[Extracted records]
....
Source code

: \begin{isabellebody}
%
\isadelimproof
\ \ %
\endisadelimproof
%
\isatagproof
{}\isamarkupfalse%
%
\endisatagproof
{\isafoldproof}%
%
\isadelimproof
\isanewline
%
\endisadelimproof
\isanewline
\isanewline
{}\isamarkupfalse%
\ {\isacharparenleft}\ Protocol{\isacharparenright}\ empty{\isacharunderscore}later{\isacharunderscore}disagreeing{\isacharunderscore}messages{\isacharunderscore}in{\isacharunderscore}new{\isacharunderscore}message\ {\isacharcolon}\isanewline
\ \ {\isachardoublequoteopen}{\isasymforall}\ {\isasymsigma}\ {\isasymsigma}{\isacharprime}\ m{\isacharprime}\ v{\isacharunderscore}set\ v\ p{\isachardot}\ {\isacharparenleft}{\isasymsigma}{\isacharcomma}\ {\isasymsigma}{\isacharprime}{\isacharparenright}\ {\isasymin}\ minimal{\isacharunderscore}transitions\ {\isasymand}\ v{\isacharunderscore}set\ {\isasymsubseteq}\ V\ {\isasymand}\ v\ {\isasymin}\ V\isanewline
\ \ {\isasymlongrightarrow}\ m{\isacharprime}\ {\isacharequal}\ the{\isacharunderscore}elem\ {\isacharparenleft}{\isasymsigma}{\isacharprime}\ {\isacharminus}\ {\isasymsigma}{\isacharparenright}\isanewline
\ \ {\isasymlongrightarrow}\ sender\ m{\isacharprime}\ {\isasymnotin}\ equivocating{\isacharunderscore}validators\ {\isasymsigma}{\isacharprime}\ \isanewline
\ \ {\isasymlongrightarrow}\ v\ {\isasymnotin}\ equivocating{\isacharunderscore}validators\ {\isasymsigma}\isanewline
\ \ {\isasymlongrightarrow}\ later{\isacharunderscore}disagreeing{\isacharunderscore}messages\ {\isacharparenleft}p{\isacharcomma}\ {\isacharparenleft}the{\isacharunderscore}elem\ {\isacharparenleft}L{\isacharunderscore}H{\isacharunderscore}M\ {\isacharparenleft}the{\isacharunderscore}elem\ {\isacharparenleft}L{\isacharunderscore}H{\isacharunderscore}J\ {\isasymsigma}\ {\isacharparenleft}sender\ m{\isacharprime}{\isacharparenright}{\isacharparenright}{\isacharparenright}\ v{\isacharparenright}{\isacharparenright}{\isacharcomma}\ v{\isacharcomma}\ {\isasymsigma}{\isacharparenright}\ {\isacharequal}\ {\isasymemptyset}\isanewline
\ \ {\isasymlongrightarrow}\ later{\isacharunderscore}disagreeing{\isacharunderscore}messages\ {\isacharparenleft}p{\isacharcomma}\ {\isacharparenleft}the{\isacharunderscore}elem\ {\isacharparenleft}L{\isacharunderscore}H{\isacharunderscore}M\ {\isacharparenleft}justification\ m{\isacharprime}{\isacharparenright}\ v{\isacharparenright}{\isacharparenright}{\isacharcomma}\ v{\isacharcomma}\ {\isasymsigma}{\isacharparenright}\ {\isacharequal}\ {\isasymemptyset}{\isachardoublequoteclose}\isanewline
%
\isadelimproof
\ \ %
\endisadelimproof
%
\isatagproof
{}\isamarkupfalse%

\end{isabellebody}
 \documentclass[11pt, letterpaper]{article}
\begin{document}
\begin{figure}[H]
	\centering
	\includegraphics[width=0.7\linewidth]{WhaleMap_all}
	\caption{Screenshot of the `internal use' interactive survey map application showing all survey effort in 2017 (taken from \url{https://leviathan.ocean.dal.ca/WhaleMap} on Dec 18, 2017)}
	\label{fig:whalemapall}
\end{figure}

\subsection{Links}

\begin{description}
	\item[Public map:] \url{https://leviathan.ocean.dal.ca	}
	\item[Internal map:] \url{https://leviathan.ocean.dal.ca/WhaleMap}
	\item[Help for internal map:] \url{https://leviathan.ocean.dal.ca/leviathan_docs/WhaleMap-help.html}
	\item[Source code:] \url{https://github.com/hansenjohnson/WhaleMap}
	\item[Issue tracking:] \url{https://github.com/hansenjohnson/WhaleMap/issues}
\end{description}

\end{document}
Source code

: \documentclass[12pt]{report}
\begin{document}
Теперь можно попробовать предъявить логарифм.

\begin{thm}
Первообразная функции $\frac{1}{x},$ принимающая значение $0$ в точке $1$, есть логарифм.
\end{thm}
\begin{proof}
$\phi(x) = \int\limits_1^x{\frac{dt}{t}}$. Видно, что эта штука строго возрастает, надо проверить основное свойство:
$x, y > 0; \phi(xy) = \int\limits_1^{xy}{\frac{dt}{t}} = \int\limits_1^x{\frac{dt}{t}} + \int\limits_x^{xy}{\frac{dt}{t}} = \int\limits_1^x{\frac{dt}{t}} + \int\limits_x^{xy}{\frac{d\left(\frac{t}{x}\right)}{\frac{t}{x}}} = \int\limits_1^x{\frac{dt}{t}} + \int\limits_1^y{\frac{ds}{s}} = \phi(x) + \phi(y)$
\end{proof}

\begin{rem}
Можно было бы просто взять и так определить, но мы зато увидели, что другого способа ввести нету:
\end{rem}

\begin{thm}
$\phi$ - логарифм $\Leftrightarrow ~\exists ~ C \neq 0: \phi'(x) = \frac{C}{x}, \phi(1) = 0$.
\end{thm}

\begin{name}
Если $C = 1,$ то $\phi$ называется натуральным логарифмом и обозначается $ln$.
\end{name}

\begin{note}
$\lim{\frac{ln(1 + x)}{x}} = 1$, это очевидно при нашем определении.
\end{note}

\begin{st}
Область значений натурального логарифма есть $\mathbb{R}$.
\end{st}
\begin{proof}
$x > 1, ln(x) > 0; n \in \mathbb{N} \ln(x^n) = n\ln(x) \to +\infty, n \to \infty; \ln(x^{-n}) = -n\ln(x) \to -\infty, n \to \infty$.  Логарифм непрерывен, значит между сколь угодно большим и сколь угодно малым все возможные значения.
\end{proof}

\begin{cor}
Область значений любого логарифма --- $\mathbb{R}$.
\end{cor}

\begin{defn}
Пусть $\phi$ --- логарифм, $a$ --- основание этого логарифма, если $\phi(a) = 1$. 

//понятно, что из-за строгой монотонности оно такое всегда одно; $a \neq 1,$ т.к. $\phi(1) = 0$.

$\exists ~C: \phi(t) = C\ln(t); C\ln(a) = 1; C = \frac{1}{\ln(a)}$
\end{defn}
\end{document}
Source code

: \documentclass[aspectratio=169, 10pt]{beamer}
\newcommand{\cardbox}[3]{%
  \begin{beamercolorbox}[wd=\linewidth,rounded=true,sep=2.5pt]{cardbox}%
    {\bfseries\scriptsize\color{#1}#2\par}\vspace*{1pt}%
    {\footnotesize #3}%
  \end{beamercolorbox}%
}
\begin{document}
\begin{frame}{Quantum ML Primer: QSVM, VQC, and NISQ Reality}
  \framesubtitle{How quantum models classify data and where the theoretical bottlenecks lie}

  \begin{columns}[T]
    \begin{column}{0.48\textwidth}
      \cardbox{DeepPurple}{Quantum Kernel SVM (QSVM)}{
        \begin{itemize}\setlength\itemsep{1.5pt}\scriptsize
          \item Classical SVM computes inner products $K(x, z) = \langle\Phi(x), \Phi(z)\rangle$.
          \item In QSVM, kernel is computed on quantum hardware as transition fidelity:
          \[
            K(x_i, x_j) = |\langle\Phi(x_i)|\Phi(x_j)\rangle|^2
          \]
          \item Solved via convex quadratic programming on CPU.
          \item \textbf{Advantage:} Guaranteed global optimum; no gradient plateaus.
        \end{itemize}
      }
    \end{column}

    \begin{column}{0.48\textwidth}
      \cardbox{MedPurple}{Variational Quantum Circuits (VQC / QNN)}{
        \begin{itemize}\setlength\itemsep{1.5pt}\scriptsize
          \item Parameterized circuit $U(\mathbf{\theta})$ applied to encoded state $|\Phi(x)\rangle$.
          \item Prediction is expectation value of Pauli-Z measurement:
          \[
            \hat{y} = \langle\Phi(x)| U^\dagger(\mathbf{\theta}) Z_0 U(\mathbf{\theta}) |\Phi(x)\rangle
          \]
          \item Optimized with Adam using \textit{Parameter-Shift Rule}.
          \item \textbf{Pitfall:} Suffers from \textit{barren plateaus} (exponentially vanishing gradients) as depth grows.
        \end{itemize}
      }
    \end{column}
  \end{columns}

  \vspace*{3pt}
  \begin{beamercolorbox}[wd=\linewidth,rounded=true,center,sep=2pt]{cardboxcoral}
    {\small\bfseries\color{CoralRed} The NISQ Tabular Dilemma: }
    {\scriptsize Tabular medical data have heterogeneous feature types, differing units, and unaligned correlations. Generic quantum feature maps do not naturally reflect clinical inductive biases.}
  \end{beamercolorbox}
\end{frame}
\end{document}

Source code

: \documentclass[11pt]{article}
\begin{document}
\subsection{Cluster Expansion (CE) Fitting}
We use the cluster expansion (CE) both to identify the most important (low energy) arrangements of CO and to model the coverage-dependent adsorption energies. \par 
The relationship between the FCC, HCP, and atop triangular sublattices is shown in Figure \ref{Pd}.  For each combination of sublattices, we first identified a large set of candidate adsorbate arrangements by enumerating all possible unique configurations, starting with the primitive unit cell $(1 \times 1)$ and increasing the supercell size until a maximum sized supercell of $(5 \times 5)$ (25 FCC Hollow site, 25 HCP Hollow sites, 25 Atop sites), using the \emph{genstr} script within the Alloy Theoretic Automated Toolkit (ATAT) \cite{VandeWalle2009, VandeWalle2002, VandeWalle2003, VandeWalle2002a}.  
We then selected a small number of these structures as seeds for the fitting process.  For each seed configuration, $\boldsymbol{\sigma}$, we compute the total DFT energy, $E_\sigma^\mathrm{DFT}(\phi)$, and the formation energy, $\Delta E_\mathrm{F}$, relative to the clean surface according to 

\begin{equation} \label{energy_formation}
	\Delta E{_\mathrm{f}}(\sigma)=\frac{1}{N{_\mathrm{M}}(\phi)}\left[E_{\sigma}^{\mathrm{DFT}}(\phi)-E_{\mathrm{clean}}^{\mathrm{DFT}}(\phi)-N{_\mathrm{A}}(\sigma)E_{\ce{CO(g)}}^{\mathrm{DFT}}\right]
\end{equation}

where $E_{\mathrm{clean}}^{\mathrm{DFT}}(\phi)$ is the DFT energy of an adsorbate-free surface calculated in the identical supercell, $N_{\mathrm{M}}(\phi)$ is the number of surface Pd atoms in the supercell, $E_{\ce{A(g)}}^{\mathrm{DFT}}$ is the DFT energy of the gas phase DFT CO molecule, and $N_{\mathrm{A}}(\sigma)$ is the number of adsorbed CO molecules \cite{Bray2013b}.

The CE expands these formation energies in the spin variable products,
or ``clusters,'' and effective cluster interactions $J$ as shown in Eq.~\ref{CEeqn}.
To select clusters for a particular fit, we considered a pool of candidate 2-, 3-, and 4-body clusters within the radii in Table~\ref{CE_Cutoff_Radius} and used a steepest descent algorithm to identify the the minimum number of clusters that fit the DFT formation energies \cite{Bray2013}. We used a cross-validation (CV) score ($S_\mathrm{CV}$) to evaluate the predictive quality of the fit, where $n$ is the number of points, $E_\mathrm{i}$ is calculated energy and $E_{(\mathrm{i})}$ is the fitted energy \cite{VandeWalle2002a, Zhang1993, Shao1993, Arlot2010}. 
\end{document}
....
- _What the exercise asks_:
Look over the entries above. Copy every line that contains the word "textit".

- _Output_:
          \item Optimized with Adam using \textit{Parameter-Shift Rule}.
          \item \textbf{Pitfall:} Suffers from \textit{barren plateaus} (exponentially vanishing gradients) as depth grows.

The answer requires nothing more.